Could you transcribe each record below exactly as written, setting the pictures aside?

• Stored items:
········

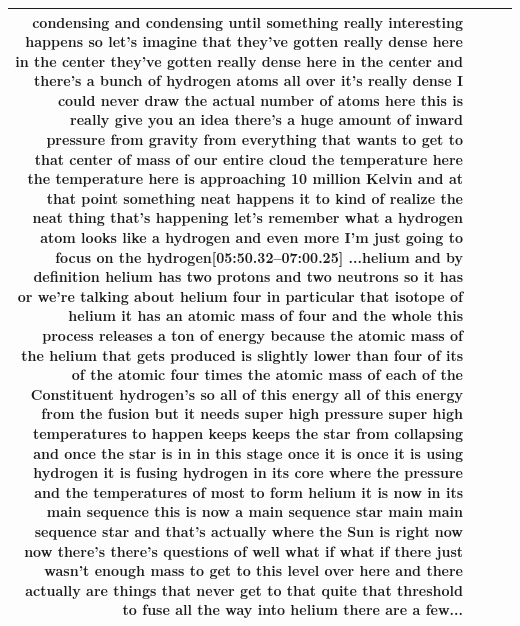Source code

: \documentclass[10pt]{article}
\begin{document}
\begin{tiny}
\begin{longtable}{|r|p{0.375in}|p{1.275in}|p{3.5in}|}
condensing and condensing until something really interesting happens so let's imagine that they've gotten really dense here in the center they've gotten really dense here in the center and there's a bunch of hydrogen atoms all over it's really dense I could never draw the actual number of atoms here this is really give you an idea there's a huge amount of inward pressure from gravity from everything that wants to get to that center of mass of our entire cloud the temperature here the temperature here is approaching 10 million Kelvin and at that point something neat happens it to kind of realize the neat thing that's happening let's remember what a hydrogen atom looks like a hydrogen and even more I'm just going to focus on the hydrogen\newline\textbf{[05:50.32--07:00.25]} ...helium and by definition helium has two protons and two neutrons so it has or we're talking about helium four in particular that isotope of helium it has an atomic mass of four and the whole this process releases a ton of energy because the atomic mass of the helium that gets produced is slightly lower than four of its of the atomic four times the atomic mass of each of the Constituent hydrogen's so all of this energy all of this energy from the fusion but it needs super high pressure super high temperatures to happen keeps keeps the star from collapsing and once the star is in in this stage once it is once it is using hydrogen it is fusing hydrogen in its core where the pressure and the temperatures of most to form helium it is now in its main sequence this is now a main sequence star main main sequence star and that's actually where the Sun is right now now there's there's questions of well what if what if there just wasn't enough mass to get to this level over here and there actually are things that never get to that quite that threshold to fuse all the way into helium there are a few... \\\hline

\end{longtable}
\end{tiny}
\end{document}
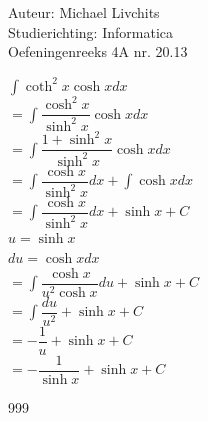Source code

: \documentclass[a4paper]{article}
\begin{document}
  
\noindent \large Auteur: Michael Livchits \\
\noindent \large Studierichting: Informatica\\
\noindent \large Oefeningenreeks 4A nr. 20.13\\

\medskip

\normalsize

$\displaystyle\int\coth^2x \cosh x dx$\\

$ = \displaystyle\int\dfrac{\cosh^2x}{\sinh^2x} \cosh x dx$\\

$ = \displaystyle\int\dfrac{1+\sinh^2x}{\sinh^2x} \cosh x dx$\\

$ = \displaystyle\int\dfrac{\cosh x}{\sinh^2x}dx + \displaystyle\int\cosh x dx$\\

$ = \displaystyle\int\dfrac{\cosh x}{\sinh^2x}dx + \sinh x + C$\\

$u = \sinh x$\\

$du = \cosh xdx$\\

$ = \displaystyle\int\dfrac{\cosh x}{u^2\cosh x}du + \sinh x + C$\\

$ = \displaystyle\int\dfrac{du}{u^2} + \sinh x + C$\\

$ = -\dfrac{1}{u} + \sinh x + C$\\

$ = -\dfrac{1}{\sinh x} + \sinh x + C$\\

\begin{thebibliography}{999}
\end{thebibliography}
\end{document}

········

• EXERCISE RESPONSE:
Source code

: \documentclass[10pt]{article}
\begin{document}
\begin{tiny}
\begin{longtable}{|r|p{0.375in}|p{1.275in}|p{3.5in}|}
condensing and condensing until something really interesting happens so let's imagine that they've gotten really dense here in the center they've gotten really dense here in the center and there's a bunch of hydrogen atoms all over it's really dense I could never draw the actual number of atoms here this is really give you an idea there's a huge amount of inward pressure from gravity from everything that wants to get to that center of mass of our entire cloud the temperature here the temperature here is approaching 10 million Kelvin and at that point something neat happens it to kind of realize the neat thing that's happening let's remember what a hydrogen atom looks like a hydrogen and even more I'm just going to focus on the hydrogen\newline\textbf{[05:50.32--07:00.25]} ...helium and by definition helium has two protons and two neutrons so it has or we're talking about helium four in particular that isotope of helium it has an atomic mass of four and the whole this process releases a ton of energy because the atomic mass of the helium that gets produced is slightly lower than four of its of the atomic four times the atomic mass of each of the Constituent hydrogen's so all of this energy all of this energy from the fusion but it needs super high pressure super high temperatures to happen keeps keeps the star from collapsing and once the star is in in this stage once it is once it is using hydrogen it is fusing hydrogen in its core where the pressure and the temperatures of most to form helium it is now in its main sequence this is now a main sequence star main main sequence star and that's actually where the Sun is right now now there's there's questions of well what if what if there just wasn't enough mass to get to this level over here and there actually are things that never get to that quite that threshold to fuse all the way into helium there are a few... \\\hline

\end{longtable}
\end{tiny}
\end{document}
Source code

: \documentclass[a4paper]{article}
\begin{document}
  
\noindent \large Auteur: Michael Livchits \\
\noindent \large Studierichting: Informatica\\
\noindent \large Oefeningenreeks 4A nr. 20.13\\

\medskip

\normalsize

$\displaystyle\int\coth^2x \cosh x dx$\\

$ = \displaystyle\int\dfrac{\cosh^2x}{\sinh^2x} \cosh x dx$\\

$ = \displaystyle\int\dfrac{1+\sinh^2x}{\sinh^2x} \cosh x dx$\\

$ = \displaystyle\int\dfrac{\cosh x}{\sinh^2x}dx + \displaystyle\int\cosh x dx$\\

$ = \displaystyle\int\dfrac{\cosh x}{\sinh^2x}dx + \sinh x + C$\\

$u = \sinh x$\\

$du = \cosh xdx$\\

$ = \displaystyle\int\dfrac{\cosh x}{u^2\cosh x}du + \sinh x + C$\\

$ = \displaystyle\int\dfrac{du}{u^2} + \sinh x + C$\\

$ = -\dfrac{1}{u} + \sinh x + C$\\

$ = -\dfrac{1}{\sinh x} + \sinh x + C$\\

\begin{thebibliography}{999}
\end{thebibliography}
\end{document}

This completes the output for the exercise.